* DESCRIPTION OF THE TASK: Taking the data below line by line, count those that include the word "system" and report the number alone.

(Stored data)

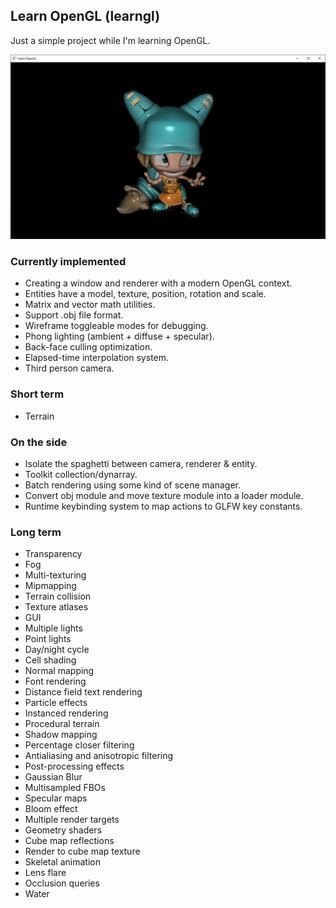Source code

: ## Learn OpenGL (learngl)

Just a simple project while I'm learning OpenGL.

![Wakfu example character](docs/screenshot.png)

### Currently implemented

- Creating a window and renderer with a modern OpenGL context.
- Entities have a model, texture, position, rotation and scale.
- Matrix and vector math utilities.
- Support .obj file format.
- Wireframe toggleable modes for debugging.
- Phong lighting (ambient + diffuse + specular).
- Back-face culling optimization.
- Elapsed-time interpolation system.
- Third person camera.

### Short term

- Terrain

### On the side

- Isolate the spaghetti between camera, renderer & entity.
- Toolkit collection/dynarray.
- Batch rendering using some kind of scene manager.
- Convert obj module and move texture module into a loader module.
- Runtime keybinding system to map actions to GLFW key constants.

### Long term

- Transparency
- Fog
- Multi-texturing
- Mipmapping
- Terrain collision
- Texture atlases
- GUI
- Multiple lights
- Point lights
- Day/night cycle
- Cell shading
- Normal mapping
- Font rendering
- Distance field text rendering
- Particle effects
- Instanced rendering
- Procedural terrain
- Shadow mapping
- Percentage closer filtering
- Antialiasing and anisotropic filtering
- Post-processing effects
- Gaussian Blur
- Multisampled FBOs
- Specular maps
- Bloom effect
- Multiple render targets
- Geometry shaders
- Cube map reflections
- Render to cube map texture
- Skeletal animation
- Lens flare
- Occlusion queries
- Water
* * *
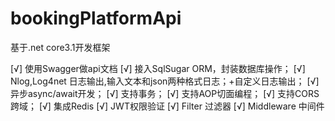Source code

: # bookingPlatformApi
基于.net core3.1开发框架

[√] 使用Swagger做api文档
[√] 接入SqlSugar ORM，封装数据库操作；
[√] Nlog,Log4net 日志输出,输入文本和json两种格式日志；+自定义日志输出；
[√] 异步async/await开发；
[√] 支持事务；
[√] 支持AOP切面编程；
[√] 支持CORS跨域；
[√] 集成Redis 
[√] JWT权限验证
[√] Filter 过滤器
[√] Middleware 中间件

* ANSWER TO THIS PROBLEM: 2